Tal “malfeito” do Ministério Público Federal e a autorização concedida pelo Juiz Sérgio Moro merecem total repúdio, não apenas porque contrariam frontalmente a lei, mas porque representam medidas policialescas equiparáveis às de uma ditadura militar e acabam por nivelar as autoridades do Poder Judiciário e dos órgãos responsáveis pela persecução criminal aos próprios investigados. Sim, o uso de artifícios de engodo e tapeação para se conseguir medidas flagrantemente ilegais não se coaduna, em definitivo, com o que a sociedade espera de um representante da Polícia Federal, do Ministério Público ou do Judiciário. Achavam essas autoridades que essa ilegalidade não seria descoberta? Ledo engano.

E não se diga que o fato de as conversas não terem sido degravadas nos autos sana as ilegalidades cometidas. Isso porque é óbvio que a polícia federal só transcreve nos autos os diálogos que lhes interessam, apesar de, obrigatoriamente, todos os áudios captados terem que constar do caderno processual.
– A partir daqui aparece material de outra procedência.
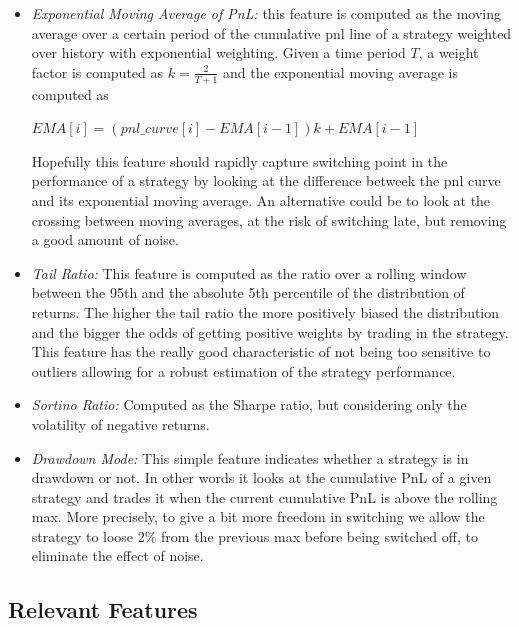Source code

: \documentclass[a4paper]{article}
\begin{document}
\begin{itemize}
	\item \textit{Exponential Moving Average of PnL:} this feature is computed as the moving average over a certain period of the cumulative pnl line of a strategy weighted over history with exponential weighting. Given a time period $T$, a weight factor is computed as $k = \frac{2}{T+1}$ and the exponential moving average is computed as\\
	
	\begin{center} 
		$\displaystyle EMA[i] =  \left(pnl\_curve[i] - EMA[i-1]\right)k + EMA[i-1]$
	\end{center}
	
	Hopefully this feature should rapidly capture switching point in the performance of a strategy by looking at the difference betweek the pnl curve and its exponential moving average. An alternative could be to look at the crossing between moving averages, at the risk of switching late, but removing a good amount of noise.\\
	
	\item \textit{Tail Ratio:} This feature is computed as the ratio over a rolling window between the 95th and the absolute 5th percentile of the distribution of returns. The higher the tail ratio the more positively biased the distribution and the bigger the odds of getting positive weights by trading in the strategy. This feature has the really good characteristic of not being too sensitive to outliers allowing for a robust estimation of the strategy performance.\\
	
	\item \textit{Sortino Ratio:} Computed as the Sharpe ratio, but considering only the volatility of negative returns.\\ 
	
	\item \textit{Drawdown Mode:} This simple feature indicates whether a strategy is in drawdown or not. In other words it looks at the cumulative PnL of a given strategy and trades it when the current cumulative PnL is above the rolling max. More precisely, to give a bit more freedom in switching we allow the strategy to loose 2\% from the previous max before being switched off, to eliminate the effect of noise.\\
	 
\end{itemize}


\subsection*{Relevant Features}
\end{document}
O caso é sério e merece a apuração imediata e rígida da conduta de todos os que contribuíram para essa ofensa ao ordenamento jurídico.

Os advogados não podem se omitir de denunciar tais graves fatos e pedir medidas enérgicas das autoridades contra esses abusos, que demonstram o absoluto desrespeito que os condutores da Operação Lava Jato demonstram com o direto de defesa e garantias do cidadão.

Assim, a UNIÃO DOS ADVOGADOS CRIMINALISTAS – UNACRIM, firme no seu objetivo de combater toda e qualquer forma de desvirtuamento da ordem jurídica na seara criminal, vem, de forma expressa e pública, REPUDIAR, veementemente, o infeliz episódio acima narrado, eis que configura um franco ataque ao Estado de Direito, às garantias constitucionais e à sistemática processual penal.

CARLOS BARROS
Presidente

GUSTAVO ROCHA
Vice-Presidente

Mª CAROLINA AMORIM
Diretora Jurídica

YURI HERCULANO
Secretário-Geral

JOÃO VIEIRA NETO
Secretário-Geral Adjunto

ANDRÉ GOUVEIA
Diretor Financeiro

CARLOS SÁ
Diretor Financeiro Adjunto

(1) Diz-se MAIS uma manobra porque, conforme entrevista de um dos procuradores da Operação Lava Jato ao Jornal Folha de São Paulo, em matéria divulgada dia 05 de abril de 2015, o Ministério Público se utilizou de manobras censuráveis para conseguir delações premiadas, informando histórias inverídicas aos investigados para estimulá-los a virarem delatores.